##### INPUT MATERIAL

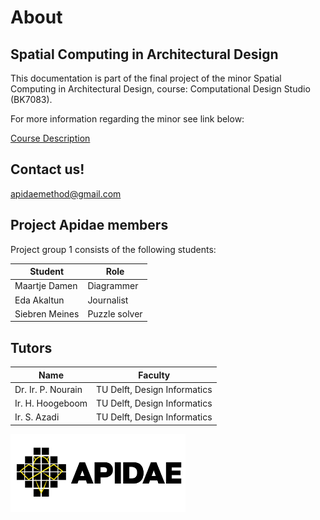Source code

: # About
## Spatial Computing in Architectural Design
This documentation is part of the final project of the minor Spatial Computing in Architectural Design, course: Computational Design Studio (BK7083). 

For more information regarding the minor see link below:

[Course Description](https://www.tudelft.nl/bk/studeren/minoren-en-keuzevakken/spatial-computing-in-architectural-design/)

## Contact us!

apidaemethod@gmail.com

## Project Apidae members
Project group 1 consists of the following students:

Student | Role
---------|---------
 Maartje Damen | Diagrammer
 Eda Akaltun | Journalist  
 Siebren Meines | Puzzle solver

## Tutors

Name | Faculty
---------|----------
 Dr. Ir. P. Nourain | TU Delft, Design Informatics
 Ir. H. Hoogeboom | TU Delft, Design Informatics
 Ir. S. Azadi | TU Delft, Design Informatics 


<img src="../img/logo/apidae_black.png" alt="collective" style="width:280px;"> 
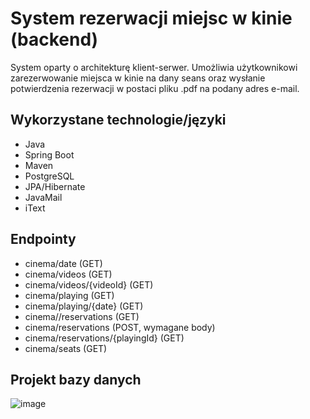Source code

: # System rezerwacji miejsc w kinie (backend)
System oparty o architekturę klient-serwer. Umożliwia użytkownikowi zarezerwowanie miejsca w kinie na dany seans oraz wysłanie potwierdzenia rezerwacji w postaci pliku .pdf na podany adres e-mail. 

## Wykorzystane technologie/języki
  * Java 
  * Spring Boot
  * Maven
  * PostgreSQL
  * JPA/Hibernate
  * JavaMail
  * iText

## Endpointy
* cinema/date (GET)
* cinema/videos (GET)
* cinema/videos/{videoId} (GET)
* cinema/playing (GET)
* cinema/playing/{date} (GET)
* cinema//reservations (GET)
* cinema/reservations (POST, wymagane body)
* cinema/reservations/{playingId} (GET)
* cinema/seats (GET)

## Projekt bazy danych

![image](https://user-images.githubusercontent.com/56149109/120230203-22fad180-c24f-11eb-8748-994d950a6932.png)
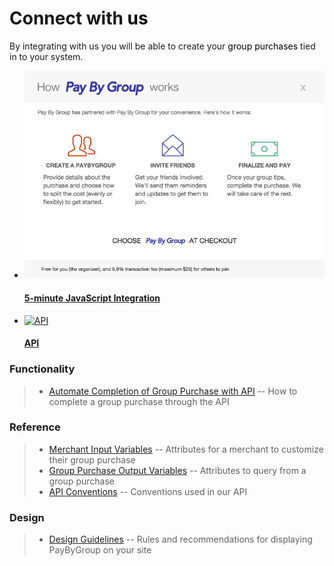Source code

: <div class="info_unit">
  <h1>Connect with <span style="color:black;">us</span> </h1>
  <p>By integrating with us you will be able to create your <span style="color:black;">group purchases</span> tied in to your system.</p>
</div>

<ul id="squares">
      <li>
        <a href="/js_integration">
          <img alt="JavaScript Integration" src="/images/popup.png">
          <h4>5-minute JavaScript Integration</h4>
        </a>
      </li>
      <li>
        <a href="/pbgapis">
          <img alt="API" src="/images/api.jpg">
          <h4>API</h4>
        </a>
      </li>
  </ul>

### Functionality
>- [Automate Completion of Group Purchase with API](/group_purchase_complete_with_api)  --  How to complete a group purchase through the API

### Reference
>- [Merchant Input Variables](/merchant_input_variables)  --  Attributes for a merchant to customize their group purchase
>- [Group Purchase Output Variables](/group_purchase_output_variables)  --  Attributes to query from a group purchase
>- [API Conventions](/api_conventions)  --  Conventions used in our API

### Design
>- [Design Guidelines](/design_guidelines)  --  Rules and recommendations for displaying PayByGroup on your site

##########
##### INPUT MATERIAL

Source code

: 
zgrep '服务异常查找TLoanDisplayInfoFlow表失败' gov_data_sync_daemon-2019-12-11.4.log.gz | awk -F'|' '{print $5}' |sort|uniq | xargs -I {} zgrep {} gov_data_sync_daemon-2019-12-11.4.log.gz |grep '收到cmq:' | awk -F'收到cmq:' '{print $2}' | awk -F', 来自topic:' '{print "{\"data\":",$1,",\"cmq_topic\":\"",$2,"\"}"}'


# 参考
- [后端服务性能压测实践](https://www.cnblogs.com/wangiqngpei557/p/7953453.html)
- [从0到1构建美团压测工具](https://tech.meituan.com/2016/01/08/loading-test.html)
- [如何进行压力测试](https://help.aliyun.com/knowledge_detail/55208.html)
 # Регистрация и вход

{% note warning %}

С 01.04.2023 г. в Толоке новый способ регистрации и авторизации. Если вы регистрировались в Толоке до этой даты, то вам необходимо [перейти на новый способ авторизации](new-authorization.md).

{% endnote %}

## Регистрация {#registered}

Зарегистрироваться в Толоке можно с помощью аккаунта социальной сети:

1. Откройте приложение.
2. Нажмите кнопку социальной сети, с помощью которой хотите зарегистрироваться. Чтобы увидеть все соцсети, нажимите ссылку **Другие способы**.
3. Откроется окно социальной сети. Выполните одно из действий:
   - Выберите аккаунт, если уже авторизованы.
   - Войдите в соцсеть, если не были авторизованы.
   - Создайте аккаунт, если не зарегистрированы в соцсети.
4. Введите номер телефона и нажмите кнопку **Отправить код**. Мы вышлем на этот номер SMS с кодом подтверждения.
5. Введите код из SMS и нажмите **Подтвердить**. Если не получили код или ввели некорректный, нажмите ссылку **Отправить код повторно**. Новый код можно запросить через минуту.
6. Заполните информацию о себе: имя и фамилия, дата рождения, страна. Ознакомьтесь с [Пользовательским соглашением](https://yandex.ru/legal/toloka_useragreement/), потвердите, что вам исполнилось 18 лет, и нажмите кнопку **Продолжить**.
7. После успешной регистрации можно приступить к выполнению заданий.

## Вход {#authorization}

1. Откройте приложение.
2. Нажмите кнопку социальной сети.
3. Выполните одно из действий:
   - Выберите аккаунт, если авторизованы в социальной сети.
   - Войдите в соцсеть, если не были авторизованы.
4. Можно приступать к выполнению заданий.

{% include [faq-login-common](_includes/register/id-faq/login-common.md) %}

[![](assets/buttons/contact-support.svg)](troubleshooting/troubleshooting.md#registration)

##########

- **WHAT IS NEEDED**
Identify all lines in the records above with the word "выполнению".

- **SOLUTION BELOW**
7. После успешной регистрации можно приступить к выполнению заданий.
4. Можно приступать к выполнению заданий.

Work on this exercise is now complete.